* **EXTRACTED MATERIAL**
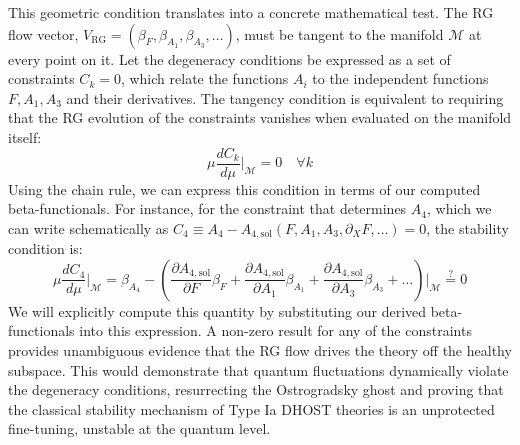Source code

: \documentclass[twocolumn]{aastex631}
\begin{document}
This geometric condition translates into a concrete mathematical test. The RG flow vector, $V_{\text{RG}} = (\beta_F, \beta_{A_1}, \beta_{A_3}, \dots)$, must be tangent to the manifold $\mathcal{M}$ at every point on it. Let the degeneracy conditions be expressed as a set of constraints $C_k = 0$, which relate the functions $A_i$ to the independent functions $F, A_1, A_3$ and their derivatives. The tangency condition is equivalent to requiring that the RG evolution of the constraints vanishes when evaluated on the manifold itself:
\begin{equation}
    \mu \frac{dC_k}{d\mu} \bigg|_{\mathcal{M}} = 0 \quad \forall k
\end{equation}
Using the chain rule, we can express this condition in terms of our computed beta-functionals. For instance, for the constraint that determines $A_4$, which we can write schematically as $C_4 \equiv A_4 - A_{4,\text{sol}}(F, A_1, A_3, \partial_X F, \dots) = 0$, the stability condition is:
\begin{equation}
    \mu \frac{dC_4}{d\mu} \bigg|_{\mathcal{M}} = \beta_{A_4} - \left( \frac{\partial A_{4,\text{sol}}}{\partial F}\beta_F + \frac{\partial A_{4,\text{sol}}}{\partial A_1}\beta_{A_1} + \frac{\partial A_{4,\text{sol}}}{\partial A_3}\beta_{A_3} + \dots \right) \bigg|_{\mathcal{M}} \stackrel{?}{=} 0
\end{equation}
We will explicitly compute this quantity by substituting our derived beta-functionals into this expression. A non-zero result for any of the constraints provides unambiguous evidence that the RG flow drives the theory off the healthy subspace. This would demonstrate that quantum fluctuations dynamically violate the degeneracy conditions, resurrecting the Ostrogradsky ghost and proving that the classical stability mechanism of Type Ia DHOST theories is an unprotected fine-tuning, unstable at the quantum level.
\end{document}
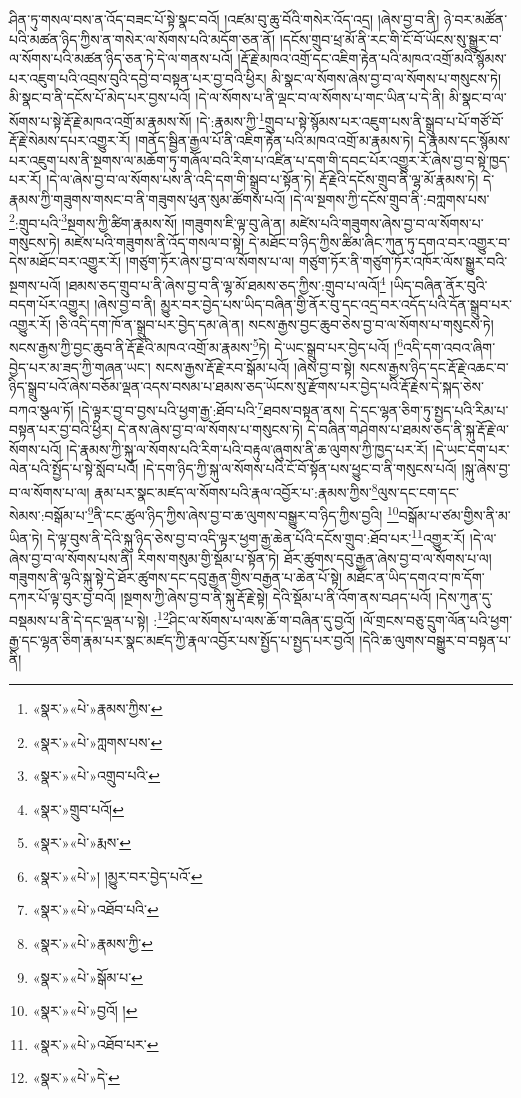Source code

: ཤིན་ཏུ་གསལ་བས་ན་འོད་བཟང་པོ་སྟེ་སྣང་བའོ། །འཛམ་བུ་ཆུ་བོའི་གསེར་འོད་འདྲ། །ཞེས་བྱ་བ་ནི། ཉེ་བར་མཚོན་པའི་མཚན་ཉིད་ཀྱིས་ན་གསེར་ལ་སོགས་པའི་མདོག་ཅན་ནོ། །དངོས་གྲུབ་ཕྲ་མོ་ནི་རང་གི་ངོ་བོ་ཡོངས་སུ་སྒྱུར་བ་ལ་སོགས་པའི་མཚན་ཉིད་ཅན་ཏེ་དེ་ལ་གནས་པའོ། །རྡོ་རྗེ་མཁའ་འགྲོ་དང་འཇིག་རྟེན་པའི་མཁའ་འགྲོ་མའི་སྙོམས་པར་འཇུག་པའི་འབྲས་བུའི་དབྱེ་བ་བསྟན་པར་བྱ་བའི་ཕྱིར། མི་སྣང་ལ་སོགས་ཞེས་བྱ་བ་ལ་སོགས་པ་གསུངས་ཏེ། མི་སྣང་བ་ནི་དངོས་པོ་མེད་པར་བྱས་པའོ། །དེ་ལ་སོགས་པ་ནི་ལྡང་བ་ལ་སོགས་པ་གང་ཡིན་པ་དེ་ནི། མི་སྣང་བ་ལ་སོགས་པ་སྟེ་རྡོ་རྗེ་མཁའ་འགྲོ་མ་རྣམས་སོ། །དེ་:རྣམས་ཀྱི་\footnote{«སྣར་»«པེ་»རྣམས་ཀྱིས་}གྲུབ་པ་སྟེ་སྙོམས་པར་འཇུག་པས་ནི་སྒྲུབ་པ་པོ་གཙོ་བོ་རྡོ་རྗེ་སེམས་དཔར་འགྱུར་རོ། །གནོད་སྦྱིན་རྒྱལ་པོ་ནི་འཇིག་རྟེན་པའི་མཁའ་འགྲོ་མ་རྣམས་ཏེ། དེ་རྣམས་དང་སྙོམས་པར་འཇུག་པས་ནི་སྔགས་ལ་མཆོག་ཏུ་གཞོལ་བའི་རིག་པ་འཛིན་པ་དག་གི་དབང་པོར་འགྱུར་རོ་ཞེས་བྱ་བ་སྟེ་ཁྱད་པར་རོ། །དེ་ལ་ཞེས་བྱ་བ་ལ་སོགས་པས་ནི་འདི་དག་གི་སྒྲུབ་པ་སྟོན་ཏེ། རྡོ་རྗེའི་དངོས་གྲུབ་ནི་ལྷ་མོ་རྣམས་ཏེ། དེ་རྣམས་ཀྱི་གཟུགས་གསང་བ་ནི་གཟུགས་ཕུན་སུམ་ཚོགས་པའོ། །དེ་ལ་སྔགས་ཀྱི་དངོས་གྲུབ་ནི་:བཀླགས་པས་\footnote{«སྣར་»«པེ་»ཀླགས་པས་}:གྲུབ་པའི་\footnote{«སྣར་»«པེ་»འགྲུབ་པའི་}སྔགས་ཀྱི་ཚིག་རྣམས་སོ། །གཟུགས་ཇི་ལྟ་བུ་ཞེ་ན། མཛེས་པའི་གཟུགས་ཞེས་བྱ་བ་ལ་སོགས་པ་གསུངས་ཏེ། མཛེས་པའི་གཟུགས་ནི་འོད་གསལ་བ་སྟེ། དེ་མཐོང་བ་ཉིད་ཀྱིས་ཚིམ་ཞིང་ཀུན་ཏུ་དགའ་བར་འགྱུར་བ་དེས་མཐོང་བར་འགྱུར་རོ། །གཙུག་ཏོར་ཞེས་བྱ་བ་ལ་སོགས་པ་ལ། གཙུག་ཏོར་ནི་གཙུག་ཏོར་འཁོར་ལོས་སྒྱུར་བའི་སྔགས་པའོ། །ཐམས་ཅད་གྲུབ་པ་ནི་ཞེས་བྱ་བ་ནི་ལྷ་མོ་ཐམས་ཅད་ཀྱིས་:གྲུབ་པ་ལའོ།\footnote{«སྣར་»གྲུབ་པའོ།} །ཡིད་བཞིན་ནོར་བུའི་བདག་པོར་འགྱུར། །ཞེས་བྱ་བ་ནི། མྱུར་བར་བྱེད་པས་ཡིད་བཞིན་གྱི་ནོར་བུ་དང་འདྲ་བར་འདོད་པའི་དོན་སྒྲུབ་པར་འགྱུར་རོ། །ཅི་འདི་དག་ཁོ་ན་སྒྲུབ་པར་བྱེད་དམ་ཞེ་ན། སངས་རྒྱས་བྱང་ཆུབ་ཅེས་བྱ་བ་ལ་སོགས་པ་གསུངས་ཏེ། སངས་རྒྱས་ཀྱི་བྱང་ཆུབ་ནི་རྡོ་རྗེའི་མཁའ་འགྲོ་མ་རྣམས་\footnote{«སྣར་»«པེ་»རྨས་}ཏེ། དེ་ཡང་སྒྲུབ་པར་བྱེད་པའོ། །\footnote{«སྣར་»«པེ་»། །མྱུར་བར་བྱེད་པའོ་}འདི་དག་འབའ་ཞིག་བྱེད་པར་མ་ཟད་ཀྱི་གཞན་ཡང་། སངས་རྒྱས་རྡོ་རྗེ་རབ་སྒོམ་པའོ། །ཞེས་བྱ་བ་སྟེ། སངས་རྒྱས་ཉིད་དང་རྡོ་རྗེ་འཆང་བ་ཉིད་སྒྲུབ་པའོ་ཞེས་བཅོམ་ལྡན་འདས་བསམ་པ་ཐམས་ཅད་ཡོངས་སུ་རྫོགས་པར་བྱེད་པའི་རྡོ་རྗེས་དེ་སྐད་ཅེས་བཀའ་སྩལ་ཏོ། །དེ་ལྟར་བྱ་བ་བྱས་པའི་ཕྱག་རྒྱ་:ཐོབ་པའི་\footnote{«སྣར་»«པེ་»འཐོབ་པའི་}ཐབས་བསྟན་ནས། དེ་དང་ལྷན་ཅིག་ཏུ་སྤྱད་པའི་རིམ་པ་བསྟན་པར་བྱ་བའི་ཕྱིར། དེ་ནས་ཞེས་བྱ་བ་ལ་སོགས་པ་གསུངས་ཏེ། དེ་བཞིན་གཤེགས་པ་ཐམས་ཅད་ནི་སྐུ་རྡོ་རྗེ་ལ་སོགས་པའོ། །དེ་རྣམས་ཀྱི་སྐུ་ལ་སོགས་པའི་རིག་པའི་བརྟུལ་ཞུགས་ནི་ཆ་ལུགས་ཀྱི་ཁྱད་པར་རོ། །དེ་ཡང་དག་པར་ལེན་པའི་སྤྱོད་པ་སྟེ་སློབ་པའོ། །དེ་དག་ཉིད་ཀྱི་སྐུ་ལ་སོགས་པའི་ངོ་བོ་སྟོན་པས་ཕྱུང་བ་ནི་གསུངས་པའོ། །སྐུ་ཞེས་བྱ་བ་ལ་སོགས་པ་ལ། རྣམ་པར་སྣང་མཛད་ལ་སོགས་པའི་རྣལ་འབྱོར་པ་:རྣམས་ཀྱིས་\footnote{«སྣར་»«པེ་»རྣམས་ཀྱི་}ལུས་དང་ངག་དང་སེམས་:བསྒོམ་པ་\footnote{«སྣར་»«པེ་»སྒོམ་པ་}ནི་ངང་ཚུལ་ཉིད་ཀྱིས་ཞེས་བྱ་བ་ཆ་ལུགས་བསྒྱུར་བ་ཉིད་ཀྱིས་བྱའི། \footnote{«སྣར་»«པེ་»བྱའོ། ། }བསྒོམ་པ་ཙམ་གྱིས་ནི་མ་ཡིན་ཏེ། དེ་ལྟ་བུས་ནི་དེའི་སྐུ་ཉིད་ཅེས་བྱ་བ་འདི་ལྟར་ཕྱག་རྒྱ་ཆེན་པོའི་དངོས་གྲུབ་:ཐོབ་པར་\footnote{«སྣར་»«པེ་»འཐོབ་པར་}འགྱུར་རོ། །དེ་ལ་ཞེས་བྱ་བ་ལ་སོགས་པས་ནི། རིགས་གསུམ་གྱི་སྡོམ་པ་སྟོན་ཏེ། ཐོར་ཚུགས་དབུ་རྒྱན་ཞེས་བྱ་བ་ལ་སོགས་པ་ལ། གཟུགས་ནི་ལྷའི་སྐུ་སྟེ་དེ་ཐོར་ཚུགས་དང་དབུ་རྒྱན་གྱིས་བརྒྱན་པ་ཆེན་པོ་སྟེ། མཐོང་ན་ཡིད་དགའ་བ་ཁ་དོག་དཀར་པོ་ལྟ་བུར་བྱ་བའོ། །སྔགས་ཀྱི་ཞེས་བྱ་བ་ནི་སྐུ་རྡོ་རྗེ་སྟེ། དེའི་སྡོམ་པ་ནི་འོག་ནས་བཤད་པའོ། །དེས་ཀུན་དུ་བསྡམས་པ་ནི་དེ་དང་ལྡན་པ་སྟེ། :\footnote{«སྣར་»«པེ་»དེ་}ཤིང་ལ་སོགས་པ་ལས་ཆོ་ག་བཞིན་དུ་བྱའོ། །ལོ་གྲངས་བཅུ་དྲུག་ལོན་པའི་ཕྱག་རྒྱ་དང་ལྷན་ཅིག་རྣམ་པར་སྣང་མཛད་ཀྱི་རྣལ་འབྱོར་པས་སྤྱོད་པ་སྤྱད་པར་བྱའོ། །དེའི་ཆ་ལུགས་བསྒྱུར་བ་བསྟན་པ་ནི།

* **WHAT YOU WILL DO**
In the lines above, find the word "frac" and copy each line that contains it.

* **COMPLETED TASK**
    \mu \frac{dC_k}{d\mu} \bigg|_{\mathcal{M}} = 0 \quad \forall k
    \mu \frac{dC_4}{d\mu} \bigg|_{\mathcal{M}} = \beta_{A_4} - \left( \frac{\partial A_{4,\text{sol}}}{\partial F}\beta_F + \frac{\partial A_{4,\text{sol}}}{\partial A_1}\beta_{A_1} + \frac{\partial A_{4,\text{sol}}}{\partial A_3}\beta_{A_3} + \dots \right) \bigg|_{\mathcal{M}} \stackrel{?}{=} 0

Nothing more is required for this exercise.